= How to complete this task =
Wherever the string "sets" appears in the listing, copy that line.

= Data for this exercise =
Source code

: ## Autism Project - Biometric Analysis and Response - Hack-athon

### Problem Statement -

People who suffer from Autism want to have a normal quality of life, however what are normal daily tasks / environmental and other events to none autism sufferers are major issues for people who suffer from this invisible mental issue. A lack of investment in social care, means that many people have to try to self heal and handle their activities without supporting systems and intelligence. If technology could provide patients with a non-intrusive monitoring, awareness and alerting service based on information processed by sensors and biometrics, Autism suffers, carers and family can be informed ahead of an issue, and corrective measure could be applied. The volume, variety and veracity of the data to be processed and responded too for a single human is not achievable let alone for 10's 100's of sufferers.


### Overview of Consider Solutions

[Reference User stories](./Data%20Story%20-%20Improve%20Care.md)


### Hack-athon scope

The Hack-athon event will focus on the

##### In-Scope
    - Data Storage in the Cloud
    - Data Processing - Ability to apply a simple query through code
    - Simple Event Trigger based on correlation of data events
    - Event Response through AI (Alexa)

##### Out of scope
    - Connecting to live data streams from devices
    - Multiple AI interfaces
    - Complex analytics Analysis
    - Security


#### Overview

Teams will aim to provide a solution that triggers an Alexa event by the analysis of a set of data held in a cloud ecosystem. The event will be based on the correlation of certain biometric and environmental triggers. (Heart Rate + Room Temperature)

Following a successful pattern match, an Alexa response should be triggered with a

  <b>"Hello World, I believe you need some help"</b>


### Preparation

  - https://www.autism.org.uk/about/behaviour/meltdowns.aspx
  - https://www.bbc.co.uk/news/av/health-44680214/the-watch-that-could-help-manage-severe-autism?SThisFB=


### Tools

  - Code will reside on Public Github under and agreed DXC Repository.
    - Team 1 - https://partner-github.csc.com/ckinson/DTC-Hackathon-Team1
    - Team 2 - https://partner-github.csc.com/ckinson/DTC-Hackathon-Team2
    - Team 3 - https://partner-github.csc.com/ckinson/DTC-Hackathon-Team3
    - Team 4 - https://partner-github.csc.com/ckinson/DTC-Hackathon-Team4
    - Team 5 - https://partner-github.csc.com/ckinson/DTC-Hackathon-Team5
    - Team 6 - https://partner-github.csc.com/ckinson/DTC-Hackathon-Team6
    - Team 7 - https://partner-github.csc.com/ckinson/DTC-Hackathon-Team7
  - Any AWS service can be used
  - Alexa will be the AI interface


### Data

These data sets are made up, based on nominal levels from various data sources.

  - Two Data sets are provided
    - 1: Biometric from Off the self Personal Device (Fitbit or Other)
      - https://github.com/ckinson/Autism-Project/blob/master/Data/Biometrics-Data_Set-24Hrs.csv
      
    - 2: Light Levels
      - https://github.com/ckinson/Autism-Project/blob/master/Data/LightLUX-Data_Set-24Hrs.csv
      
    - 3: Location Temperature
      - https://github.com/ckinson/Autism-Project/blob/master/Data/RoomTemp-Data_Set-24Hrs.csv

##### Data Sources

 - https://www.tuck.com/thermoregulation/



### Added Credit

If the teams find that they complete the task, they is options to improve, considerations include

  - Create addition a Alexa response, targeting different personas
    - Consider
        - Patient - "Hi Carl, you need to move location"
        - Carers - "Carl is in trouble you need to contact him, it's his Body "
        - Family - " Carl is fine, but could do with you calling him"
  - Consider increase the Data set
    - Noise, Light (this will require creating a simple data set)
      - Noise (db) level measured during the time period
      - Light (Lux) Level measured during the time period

= Output for this exercise =
These data sets are made up, based on nominal levels from various data sources.
  - Two Data sets are provided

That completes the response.